Wednesday, October 14, 2009

Cities and Oceans

I should be working; I really should; after posting the list below of all the things I have to do in an effort to get me motivated; guns blazing with barrels on all fronts.

Rather I would sit in this cafe on this cold Chicago day, with the wind blowing outside; wrapped up and warm, eating a lemon poppy seed muffin, with strong coffee coursing through my veins, reading two books in front of me; Invisible Cities and the Broken Palmyrah, oceans apart and yet, does not the Atlantic meet the Pacific, the Pacific the Indian and the Indian the Atlantic again; and when these oceans meet, does not the wind blow differently, and the land rise spectacularly, and the water throb strangely?

Oceans apart and yet, I read Calvino again and dream of other cities and the city that I carry within me, wherever I go, though it breaks my heart again and again.

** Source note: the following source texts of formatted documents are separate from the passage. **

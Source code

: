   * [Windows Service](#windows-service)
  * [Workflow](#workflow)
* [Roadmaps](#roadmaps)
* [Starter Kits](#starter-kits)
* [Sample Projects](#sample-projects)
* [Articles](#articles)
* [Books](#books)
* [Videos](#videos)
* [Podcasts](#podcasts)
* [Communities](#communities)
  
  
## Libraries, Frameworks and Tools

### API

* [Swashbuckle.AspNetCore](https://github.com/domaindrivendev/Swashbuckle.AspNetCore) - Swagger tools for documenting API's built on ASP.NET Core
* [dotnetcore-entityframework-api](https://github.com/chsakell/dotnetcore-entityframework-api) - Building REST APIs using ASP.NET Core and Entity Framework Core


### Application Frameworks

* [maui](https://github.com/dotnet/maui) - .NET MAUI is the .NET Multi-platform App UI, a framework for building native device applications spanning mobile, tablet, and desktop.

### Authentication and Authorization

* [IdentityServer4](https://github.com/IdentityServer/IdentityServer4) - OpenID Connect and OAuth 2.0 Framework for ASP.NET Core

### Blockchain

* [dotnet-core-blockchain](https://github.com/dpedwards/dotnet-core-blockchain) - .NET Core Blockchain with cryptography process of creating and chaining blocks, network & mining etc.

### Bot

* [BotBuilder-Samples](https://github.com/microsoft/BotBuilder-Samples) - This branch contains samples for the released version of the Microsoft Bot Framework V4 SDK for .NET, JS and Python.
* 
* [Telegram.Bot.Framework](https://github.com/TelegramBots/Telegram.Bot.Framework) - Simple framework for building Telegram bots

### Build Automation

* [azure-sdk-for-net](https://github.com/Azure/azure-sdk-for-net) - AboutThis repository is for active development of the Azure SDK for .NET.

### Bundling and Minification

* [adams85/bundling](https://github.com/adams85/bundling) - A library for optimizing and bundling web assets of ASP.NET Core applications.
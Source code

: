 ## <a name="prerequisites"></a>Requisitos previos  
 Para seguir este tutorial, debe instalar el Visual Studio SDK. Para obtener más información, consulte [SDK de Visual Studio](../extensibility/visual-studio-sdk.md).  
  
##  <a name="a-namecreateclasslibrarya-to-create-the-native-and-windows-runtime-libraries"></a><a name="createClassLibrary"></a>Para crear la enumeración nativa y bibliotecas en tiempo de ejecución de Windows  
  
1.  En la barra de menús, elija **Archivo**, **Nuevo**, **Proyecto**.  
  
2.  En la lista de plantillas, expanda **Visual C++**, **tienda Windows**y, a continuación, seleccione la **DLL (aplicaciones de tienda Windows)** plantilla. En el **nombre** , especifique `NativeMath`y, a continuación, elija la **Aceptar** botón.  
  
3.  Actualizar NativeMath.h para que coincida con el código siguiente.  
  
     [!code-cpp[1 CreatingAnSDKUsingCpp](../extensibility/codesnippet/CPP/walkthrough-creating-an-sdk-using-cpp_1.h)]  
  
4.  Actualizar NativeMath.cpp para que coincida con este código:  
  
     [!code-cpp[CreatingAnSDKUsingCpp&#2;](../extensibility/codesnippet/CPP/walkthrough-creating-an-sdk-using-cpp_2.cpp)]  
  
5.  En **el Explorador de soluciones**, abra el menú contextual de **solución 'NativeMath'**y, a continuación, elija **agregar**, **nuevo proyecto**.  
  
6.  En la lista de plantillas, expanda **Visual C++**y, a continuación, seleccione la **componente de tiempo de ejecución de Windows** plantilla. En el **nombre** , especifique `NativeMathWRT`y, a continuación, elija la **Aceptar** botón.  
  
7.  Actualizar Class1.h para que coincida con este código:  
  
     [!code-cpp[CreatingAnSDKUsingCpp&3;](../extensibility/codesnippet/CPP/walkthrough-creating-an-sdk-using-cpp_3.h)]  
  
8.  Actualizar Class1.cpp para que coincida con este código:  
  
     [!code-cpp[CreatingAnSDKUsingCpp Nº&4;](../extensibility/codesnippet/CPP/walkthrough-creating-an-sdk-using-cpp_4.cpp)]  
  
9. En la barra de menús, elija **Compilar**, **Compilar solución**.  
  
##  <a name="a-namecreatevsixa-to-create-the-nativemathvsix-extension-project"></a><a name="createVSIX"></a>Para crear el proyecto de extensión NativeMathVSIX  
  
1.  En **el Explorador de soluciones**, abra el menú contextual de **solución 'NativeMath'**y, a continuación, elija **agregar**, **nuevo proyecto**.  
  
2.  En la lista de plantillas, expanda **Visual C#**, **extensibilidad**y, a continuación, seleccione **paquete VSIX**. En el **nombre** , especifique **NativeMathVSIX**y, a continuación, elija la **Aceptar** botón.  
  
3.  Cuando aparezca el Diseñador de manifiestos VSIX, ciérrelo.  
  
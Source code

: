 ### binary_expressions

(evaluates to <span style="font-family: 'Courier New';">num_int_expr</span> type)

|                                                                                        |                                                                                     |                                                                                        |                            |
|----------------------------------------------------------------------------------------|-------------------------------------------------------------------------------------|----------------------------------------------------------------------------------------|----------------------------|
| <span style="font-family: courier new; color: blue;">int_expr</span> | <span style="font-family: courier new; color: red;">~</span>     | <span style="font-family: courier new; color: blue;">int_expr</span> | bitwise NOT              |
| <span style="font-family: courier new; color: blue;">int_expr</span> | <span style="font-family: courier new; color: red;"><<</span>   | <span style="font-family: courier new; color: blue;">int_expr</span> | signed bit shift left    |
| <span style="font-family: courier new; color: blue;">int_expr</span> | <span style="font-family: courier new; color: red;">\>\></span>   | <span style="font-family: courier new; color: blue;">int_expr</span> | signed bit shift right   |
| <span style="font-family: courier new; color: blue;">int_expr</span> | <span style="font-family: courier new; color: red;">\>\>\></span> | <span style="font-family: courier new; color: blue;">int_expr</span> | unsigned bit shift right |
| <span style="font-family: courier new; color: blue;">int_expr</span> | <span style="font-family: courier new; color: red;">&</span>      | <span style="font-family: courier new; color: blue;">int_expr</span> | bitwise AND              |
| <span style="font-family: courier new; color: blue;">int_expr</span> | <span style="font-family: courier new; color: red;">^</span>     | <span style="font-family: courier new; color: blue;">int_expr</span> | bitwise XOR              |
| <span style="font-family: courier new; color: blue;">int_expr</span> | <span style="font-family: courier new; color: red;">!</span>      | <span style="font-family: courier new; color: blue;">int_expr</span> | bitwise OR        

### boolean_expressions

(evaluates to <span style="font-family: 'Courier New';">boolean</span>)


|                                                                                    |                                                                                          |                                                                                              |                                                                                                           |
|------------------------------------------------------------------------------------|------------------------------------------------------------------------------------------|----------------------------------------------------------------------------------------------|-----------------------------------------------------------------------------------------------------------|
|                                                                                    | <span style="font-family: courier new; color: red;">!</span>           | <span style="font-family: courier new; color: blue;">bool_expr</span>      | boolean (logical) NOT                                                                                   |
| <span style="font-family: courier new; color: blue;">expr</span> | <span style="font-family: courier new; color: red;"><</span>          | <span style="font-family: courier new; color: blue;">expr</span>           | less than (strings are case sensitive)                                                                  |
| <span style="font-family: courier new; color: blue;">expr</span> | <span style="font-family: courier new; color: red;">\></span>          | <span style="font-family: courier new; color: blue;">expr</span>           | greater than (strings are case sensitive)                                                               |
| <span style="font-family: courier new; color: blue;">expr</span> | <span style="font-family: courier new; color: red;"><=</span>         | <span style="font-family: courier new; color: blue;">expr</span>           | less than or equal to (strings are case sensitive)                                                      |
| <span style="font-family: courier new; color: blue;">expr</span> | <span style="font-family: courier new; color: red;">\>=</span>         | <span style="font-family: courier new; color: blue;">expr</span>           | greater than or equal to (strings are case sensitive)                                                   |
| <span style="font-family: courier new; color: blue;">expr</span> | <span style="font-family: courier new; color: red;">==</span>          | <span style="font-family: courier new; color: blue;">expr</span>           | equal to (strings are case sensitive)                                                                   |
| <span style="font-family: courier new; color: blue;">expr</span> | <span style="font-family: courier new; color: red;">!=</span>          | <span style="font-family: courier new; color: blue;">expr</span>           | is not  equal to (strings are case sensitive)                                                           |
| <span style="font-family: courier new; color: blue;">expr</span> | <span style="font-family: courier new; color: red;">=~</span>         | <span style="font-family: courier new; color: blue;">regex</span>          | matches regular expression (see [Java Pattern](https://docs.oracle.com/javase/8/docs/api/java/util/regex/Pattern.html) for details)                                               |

"it is pointless trying to decide whether Zenobia is to be classified among happy cities or among the unhappy. It makes no sense to divide cities into these two species, but rather into another two: those that through the years and the changes continue to give their form to desires, and those in which desires either erase the city or are erased by it."


and earlier

"Beware of saying to them that sometimes different cities follow one another on the same site and under the same name, born and dying without knowing one another, without communication among themselves. At times even the names of the inhabitants remain the same, and their voices' accent, and also the features of the faces; but the gods who live beneath names and above places have gone off without a word and outsiders have settled in their place. It is pointless to ask whether the new ones are better or worse than the old, since there is no connection between them, just as the old post cards do not depict Maurilia as it was, but a different city which, by chance, was called Maurilia, like this one".